**Exercise details**
Reproduce every entry word for word. Drop all pictures from the copy.

**Exercise data**
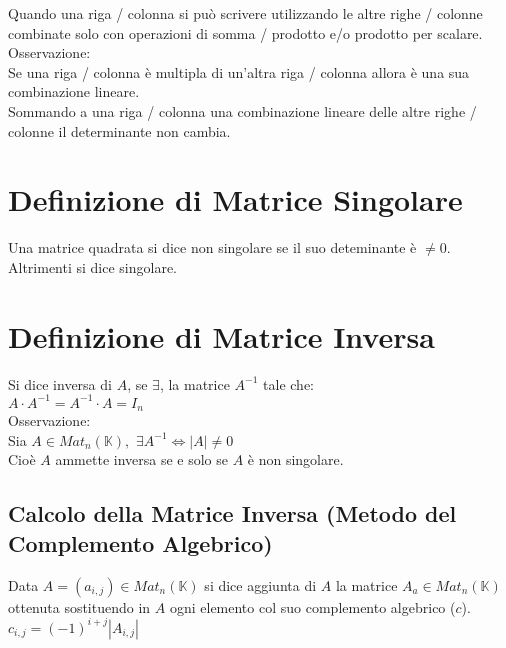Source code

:\documentclass[a4paper, twoside, italian, 11pt]{book}
\newcommand{\detm}[1] {\left | #1 \right |}
\newcommand{\K}{\mathbb K}
\begin{document}
Quando una riga / colonna si può scrivere utilizzando le altre righe / colonne combinate solo con operazioni di somma / prodotto e/o prodotto per scalare. \\

\noindent
Osservazione: \\
Se una riga / colonna è multipla di un'altra riga / colonna allora è una sua combinazione lineare. \\

\noindent
Sommando a una riga / colonna una combinazione lineare delle altre righe / colonne il determinante non cambia. \\



\section{Definizione di Matrice Singolare}
Una matrice quadrata si dice non singolare se il suo deteminante è $\neq 0$. Altrimenti si dice singolare.



\section{Definizione di Matrice Inversa}

Si dice inversa di $A$, se $\exists$, la matrice $A^{-1}$ tale che: \\

\noindent
$A \cdot A^{-1} = A^{-1} \cdot A = I_n$ \\

\noindent
Osservazione: \\
Sia $A \in Mat_n(\K),$ $\exists A^{-1} \iff \detm A \neq 0$ \\

\noindent
Cioè $A$ ammette inversa se e solo se $A$ è non singolare.


\subsection{Calcolo della Matrice Inversa (Metodo del Complemento Algebrico)}

Data $A = (a_{i,j}) \in Mat_n(\K)$ si dice aggiunta di $A$ la matrice $A_a \in Mat_n(\K)$ ottenuta sostituendo in $A$ ogni elemento col suo complemento algebrico ($c$). \\

\noindent
$c_{i,j} = (-1)^{i+j} \detm{A_{i,j}}$ \\
\end{document}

**Solution to the problem**
Source code

:\documentclass[a4paper, twoside, italian, 11pt]{book}
\newcommand{\detm}[1] {\left | #1 \right |}
\newcommand{\K}{\mathbb K}
\begin{document}
Quando una riga / colonna si può scrivere utilizzando le altre righe / colonne combinate solo con operazioni di somma / prodotto e/o prodotto per scalare. \\

\noindent
Osservazione: \\
Se una riga / colonna è multipla di un'altra riga / colonna allora è una sua combinazione lineare. \\

\noindent
Sommando a una riga / colonna una combinazione lineare delle altre righe / colonne il determinante non cambia. \\



\section{Definizione di Matrice Singolare}
Una matrice quadrata si dice non singolare se il suo deteminante è $\neq 0$. Altrimenti si dice singolare.



\section{Definizione di Matrice Inversa}

Si dice inversa di $A$, se $\exists$, la matrice $A^{-1}$ tale che: \\

\noindent
$A \cdot A^{-1} = A^{-1} \cdot A = I_n$ \\

\noindent
Osservazione: \\
Sia $A \in Mat_n(\K),$ $\exists A^{-1} \iff \detm A \neq 0$ \\

\noindent
Cioè $A$ ammette inversa se e solo se $A$ è non singolare.


\subsection{Calcolo della Matrice Inversa (Metodo del Complemento Algebrico)}

Data $A = (a_{i,j}) \in Mat_n(\K)$ si dice aggiunta di $A$ la matrice $A_a \in Mat_n(\K)$ ottenuta sostituendo in $A$ ogni elemento col suo complemento algebrico ($c$). \\

\noindent
$c_{i,j} = (-1)^{i+j} \detm{A_{i,j}}$ \\
\end{document}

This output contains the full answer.